WordPress and the Headless Web

I was lucky enough to get the PressEd Conference started off this year. All the good stuff came later, and you can track it down using the hashtag #pressedconf20 or through the website. I got started with some much deserved love for the organizers whose vision for online conferencing was ideal for a pandemic 🙂 The seamless way the whole operation works is quite impressive, so thank you Pat Lockley and Natalie Lafferty for another awesome conference. I did not thread my slide tweets given they were pre-scheduled, so I’ll included them below.

A quick note on the presentation is that it is very much a work-in-progress and more akin to open reflection than a solid presentation—not to mention a chance to how far I could push my headless GIF game without going off the rails. I appreciate the PressEd folks letting me present this half-baked idea, but let this also act as a disclaimer for what’s to follow 🙂

As for the presentation, I tried to break it up into 3 parts.

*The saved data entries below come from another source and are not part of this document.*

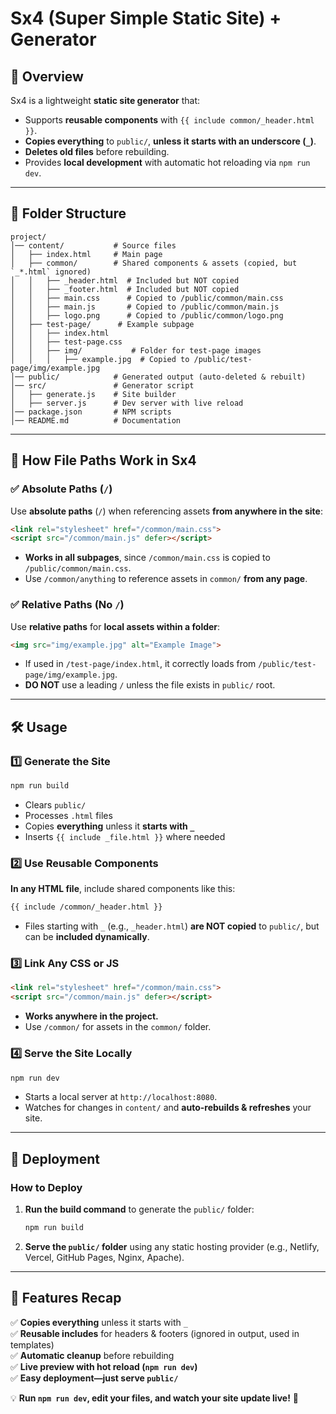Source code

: # Sx4 (Super Simple Static Site) + Generator

## 🚀 Overview
Sx4 is a lightweight **static site generator** that:
- Supports **reusable components** with `{{ include common/_header.html }}`.
- **Copies everything** to `public/`, **unless it starts with an underscore (`_`)**.
- **Deletes old files** before rebuilding.
- Provides **local development** with automatic hot reloading via `npm run dev`.

---

## 📂 Folder Structure
```
project/
│── content/           # Source files
│   ├── index.html     # Main page
│   ├── common/        # Shared components & assets (copied, but `_*.html` ignored)
│   │   ├── _header.html  # Included but NOT copied
│   │   ├── _footer.html  # Included but NOT copied
│   │   ├── main.css      # Copied to /public/common/main.css
│   │   ├── main.js       # Copied to /public/common/main.js
│   │   ├── logo.png      # Copied to /public/common/logo.png
│   ├── test-page/      # Example subpage
│   │   ├── index.html
│   │   ├── test-page.css
│   │   ├── img/           # Folder for test-page images
│   │   │   ├── example.jpg  # Copied to /public/test-page/img/example.jpg
│── public/            # Generated output (auto-deleted & rebuilt)
│── src/               # Generator script
│   ├── generate.js    # Site builder
│   ├── server.js      # Dev server with live reload
│── package.json       # NPM scripts
│── README.md          # Documentation
```

---

## 📌 **How File Paths Work in Sx4**
### ✅ **Absolute Paths (`/`)**
Use **absolute paths** (`/`) when referencing assets **from anywhere in the site**:
```html
<link rel="stylesheet" href="/common/main.css">
<script src="/common/main.js" defer></script>
```
- **Works in all subpages**, since `/common/main.css` is copied to `/public/common/main.css`.
- Use `/common/anything` to reference assets in `common/` **from any page**.

### ✅ **Relative Paths (No `/`)**
Use **relative paths** for **local assets within a folder**:
```html
<img src="img/example.jpg" alt="Example Image">
```
- If used in `/test-page/index.html`, it correctly loads from `/public/test-page/img/example.jpg`.
- **DO NOT** use a leading `/` unless the file exists in `public/` root.

---

## 🛠 Usage

### **1️⃣ Generate the Site**
```sh
npm run build
```
- Clears `public/`
- Processes `.html` files
- Copies **everything** unless it **starts with `_`**
- Inserts `{{ include _file.html }}` where needed

### **2️⃣ Use Reusable Components**
**In any HTML file**, include shared components like this:
```html
{{ include /common/_header.html }}
```
- Files starting with `_` (e.g., `_header.html`) **are NOT copied** to `public/`, but can be **included dynamically**.

### **3️⃣ Link Any CSS or JS**
```html
<link rel="stylesheet" href="/common/main.css">
<script src="/common/main.js" defer></script>
```
- **Works anywhere in the project.**
- Use `/common/` for assets in the `common/` folder.

### **4️⃣ Serve the Site Locally**
```sh
npm run dev
```
- Starts a local server at `http://localhost:8080`.
- Watches for changes in `content/` and **auto-rebuilds & refreshes** your site.

---

## 🚀 Deployment

### **How to Deploy**
1. **Run the build command** to generate the `public/` folder:
   ```sh
   npm run build
   ```
2. **Serve the `public/` folder** using any static hosting provider (e.g., Netlify, Vercel, GitHub Pages, Nginx, Apache).

---

## 🎯 Features Recap
✅ **Copies everything** unless it starts with `_`  
✅ **Reusable includes** for headers & footers (ignored in output, used in templates)  
✅ **Automatic cleanup** before rebuilding  
✅ **Live preview with hot reload (`npm run dev`)**  
✅ **Easy deployment—just serve `public/`**  

💡 **Run `npm run dev`, edit your files, and watch your site update live!** 🚀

The first five slides being and intro and an attempt to explain what the hell headless web development is: 

The next 5 slides were devoted to explaining what Headless has to do with WordPress:

^No one really got this joke, but I thought it was hysterical when I came up with it. C’est la vie!

Finally, the last 5 tweet slides were made to given an example and explain Reclaim Hosting’s own interest in Headless as a way to both scale and syndicate content seamlessly, but I will discuss that in more detail on the blog as we get deeper down that road:

I do recognize that Headless WordPress development is a bit niche, it requires knowledge of APIs and javascript programming, and markdown. Not to mention chances are you would be depending on javascript frameworks like Gatsby, React, or something along those lines for building the static website (WordPress Calypso was exactly this idea). But my thinking was to introduce a fairly edge-case approach it is fairly new to me as well and talking about it would help me learn more. This is especially true given we are considering scaling and sharing some of Reclaim Hosting’s Domain of One’s Own documentation, not to mention Coventry’s Learn resources, but more of that in my next post.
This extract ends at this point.